Despite all these changes and talk of a more forceful European voice, it remains to be seen whether this translates onto the military realm. After all, one organisation in which the US has a predominant position still persists: NATO. This is not to say that Trump’s inward-looking policies and erratic foreign and security policy initiatives have not impacted the Alliance. But if NATO’s reaction to Covid-19 is any indication, its organisational leadership knows how to react in a crisis and seize an opportunity. NATO reacted very early to the spread of Covid-19, using its strategic air lifting capabilities to fly medical personnel and over 1,000 tons of medical equipment and building field hospitals with additional treatment beds.

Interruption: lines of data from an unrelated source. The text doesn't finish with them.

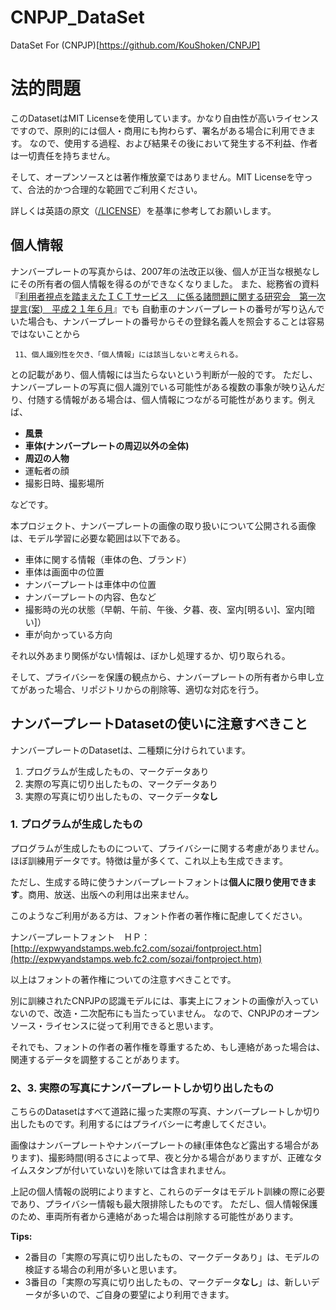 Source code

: # CNPJP_DataSet
DataSet For (CNPJP)[https://github.com/KouShoken/CNPJP]

# 法的問題
このDatasetはMIT Licenseを使用しています。かなり自由性が高いライセンスですので、原則的には個人・商用にも拘わらず、署名がある場合に利用できます。
なので、使用する過程、および結果その後において発生する不利益、作者は一切責任を持ちません。

そして、オープンソースとは著作権放棄ではありません。MIT Licenseを守って、合法的かつ合理的な範囲でご利用ください。

詳しくは英語の原文（[/LICENSE](/LICENSE)）を基準に参考してお願いします。

## 個人情報

ナンバープレートの写真からは、2007年の法改正以後、個人が正当な根拠なしにその所有者の個人情報を得るのができなくなりました。
また、総務省の資料『[利用者視点を踏まえたＩＣＴサービス　に係る諸問題に関する研究会　第一次提言(案)　平成２１年６月](http://www.soumu.go.jp/main_content/000028227.pdf)』でも
自動車のナンバープレートの番号が写り込んでいた場合も、ナンバープレートの番号からその登録名義人を照会することは容易ではないことから

     11、個人識別性を欠き、「個人情報」には該当しないと考えられる。

との記載があり、個人情報には当たらないという判断が一般的です。 
ただし、ナンバープレートの写真に個人識別でいる可能性がある複数の事象が映り込んだり、付随する情報がある場合は、個人情報につながる可能性があります。例えば、

* **風景**
* **車体(ナンバープレートの周辺以外の全体)**
* **周辺の人物**
* 運転者の顔
* 撮影日時、撮影場所

などです。

本プロジェクト、ナンバープレートの画像の取り扱いについて公開される画像は、モデル学習に必要な範囲は以下である。

* 車体に関する情報（車体の色、ブランド）
* 車体は画面中の位置
* ナンバープレートは車体中の位置
* ナンバープレートの内容、色など
* 撮影時の光の状態（早朝、午前、午後、夕暮、夜、室内[明るい]、室内[暗い]）
* 車が向かっている方向

それ以外あまり関係がない情報は、ぼかし処理するか、切り取られる。

そして、プライバシーを保護の観点から、ナンバープレートの所有者から申し立てがあった場合、リポジトリからの削除等、適切な対応を行う。

## ナンバープレートDatasetの使いに注意すべきこと
ナンバープレートのDatasetは、二種類に分けられています。

1. プログラムが生成したもの、マークデータあり
2. 実際の写真に切り出したもの、マークデータあり
3. 実際の写真に切り出したもの、マークデータ**なし**

### 1. プログラムが生成したもの
プログラムが生成したものについて、プライバシーに関する考慮がありません。ほぼ訓練用データです。特徴は量が多くて、これ以上も生成できます。

ただし、生成する時に使うナンバープレートフォントは**個人に限り使用できます**。商用、放送、出版への利用は出来ません。

このようなご利用がある方は、フォント作者の著作権に配慮してください。

ナンバープレートフォント　ＨＰ：[http://expwyandstamps.web.fc2.com/sozai/fontproject.htm](http://expwyandstamps.web.fc2.com/sozai/fontproject.htm)

以上はフォントの著作権についての注意すべきことです。

別に訓練されたCNPJPの認識モデルには、事実上にフォントの画像が入っていないので、改造・二次配布にも当たっていません。
なので、CNPJPのオープンソース・ライセンスに従って利用できると思います。

それでも、フォントの作者の著作権を尊重するため、もし連絡があった場合は、関連するデータを調整することがあります。

### 2、3. 実際の写真にナンバープレートしか切り出したもの
こちらのDatasetはすべて道路に撮った実際の写真、ナンバープレートしか切り出したものです。利用するにはプライバシーに考慮してください。

画像はナンバープレートやナンバープレートの縁(車体色など露出する場合があります)、撮影時間(明るさによって早、夜と分かる場合がありますが、正確なタイムスタンプが付いていない)を除いては含まれません。

上記の個人情報の説明によりますと、これらのデータはモデルト訓練の際に必要であり、プライバシー情報も最大限排除したものです。
ただし、個人情報保護のため、車両所有者から連絡があった場合は削除する可能性があります。

**Tips:**
* 2番目の「実際の写真に切り出したもの、マークデータあり」は、モデルの検証する場合の利用が多いと思います。
* 3番目の「実際の写真に切り出したもの、マークデータ**なし**」は、新しいデータが多いので、ご自身の要望により利用できます。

NATO has also coordinated medical aid donations beyond its membership to countries with some kind of affiliation with NATO in its neighbourhood. These are only some of the many ways that NATO has adapted and created new opportunities for itself over the years. After all, NATO’s core business during the Cold War was collective defence and extended deterrence. When pundits predicted the end of NATO with the end of the Cold War, the Alliance instead transformed into an organisation that can send military operations beyond its membership. With Russian military operations taking place at its eastern flank, NATO has developed new deterrence and collective defence postures. One of its strengths is that whatever its activity, NATO does not require all member states to participate equally. This provides a solid ground to build consensus. And it can make NATO resilient for decades to come.
If we turn our gaze to the EU and its military posture, the impact is different. Trump’s style and policies have certainly contributed to a richer vocabulary of European buzzwords such as “geopolitical actor”, “strategic autonomy” and “European army”. The idea of a European army, in particular, is not new, however. In the 1990s, British tabloids used this term to instil worry about the EU encroaching on NATO and British sovereignty. Only later has this term been used to signify something positive and unifying. What is common then and today is that we still don’t know what “European army” means to politicians and citizens alike. How should a European army relate to NATO, how could European forces become more mobile, how could the many different weapon systems in Europe be made more interoperable, and how can such an endeavour be financed reliably over time?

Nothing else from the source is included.